Provided entries >>
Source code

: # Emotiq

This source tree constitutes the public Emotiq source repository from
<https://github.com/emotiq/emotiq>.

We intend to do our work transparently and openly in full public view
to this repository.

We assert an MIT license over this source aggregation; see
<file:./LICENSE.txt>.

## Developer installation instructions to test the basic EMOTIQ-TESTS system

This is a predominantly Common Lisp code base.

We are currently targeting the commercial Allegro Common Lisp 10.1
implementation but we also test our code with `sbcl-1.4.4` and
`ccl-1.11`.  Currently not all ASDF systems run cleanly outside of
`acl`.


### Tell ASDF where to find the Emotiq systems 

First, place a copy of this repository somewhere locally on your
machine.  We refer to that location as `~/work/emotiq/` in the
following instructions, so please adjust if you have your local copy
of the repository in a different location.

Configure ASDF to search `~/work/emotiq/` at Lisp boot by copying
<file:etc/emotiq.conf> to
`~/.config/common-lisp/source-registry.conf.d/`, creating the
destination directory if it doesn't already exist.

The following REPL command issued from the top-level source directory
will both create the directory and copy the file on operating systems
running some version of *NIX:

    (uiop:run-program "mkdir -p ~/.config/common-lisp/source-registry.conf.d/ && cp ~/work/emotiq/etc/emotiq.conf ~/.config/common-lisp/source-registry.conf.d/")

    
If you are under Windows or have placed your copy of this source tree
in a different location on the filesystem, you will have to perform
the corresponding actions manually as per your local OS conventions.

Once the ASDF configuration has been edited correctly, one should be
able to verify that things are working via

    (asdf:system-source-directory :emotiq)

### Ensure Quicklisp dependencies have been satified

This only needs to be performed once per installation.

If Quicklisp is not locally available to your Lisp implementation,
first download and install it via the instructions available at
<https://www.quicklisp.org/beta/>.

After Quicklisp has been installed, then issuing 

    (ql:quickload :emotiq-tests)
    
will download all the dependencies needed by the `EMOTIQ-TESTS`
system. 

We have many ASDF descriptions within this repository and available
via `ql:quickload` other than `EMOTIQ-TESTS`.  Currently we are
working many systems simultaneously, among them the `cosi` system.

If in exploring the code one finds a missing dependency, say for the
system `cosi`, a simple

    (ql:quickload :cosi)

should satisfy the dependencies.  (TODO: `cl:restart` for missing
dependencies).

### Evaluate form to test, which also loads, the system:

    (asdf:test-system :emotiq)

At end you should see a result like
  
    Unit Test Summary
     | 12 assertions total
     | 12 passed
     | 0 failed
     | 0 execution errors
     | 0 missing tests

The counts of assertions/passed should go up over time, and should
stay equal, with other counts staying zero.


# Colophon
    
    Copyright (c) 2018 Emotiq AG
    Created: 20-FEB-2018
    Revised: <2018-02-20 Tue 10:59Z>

Task goal >> Above are some records; copy exactly the lines from the one with "This source tree constitutes" through the one with "following instructions, so", both included, and no others.

Result below >>
This source tree constitutes the public Emotiq source repository from
<https://github.com/emotiq/emotiq>.

We intend to do our work transparently and openly in full public view
to this repository.

We assert an MIT license over this source aggregation; see
<file:./LICENSE.txt>.

## Developer installation instructions to test the basic EMOTIQ-TESTS system

This is a predominantly Common Lisp code base.

We are currently targeting the commercial Allegro Common Lisp 10.1
implementation but we also test our code with `sbcl-1.4.4` and
`ccl-1.11`.  Currently not all ASDF systems run cleanly outside of
`acl`.


### Tell ASDF where to find the Emotiq systems 

First, place a copy of this repository somewhere locally on your
machine.  We refer to that location as `~/work/emotiq/` in the
following instructions, so please adjust if you have your local copy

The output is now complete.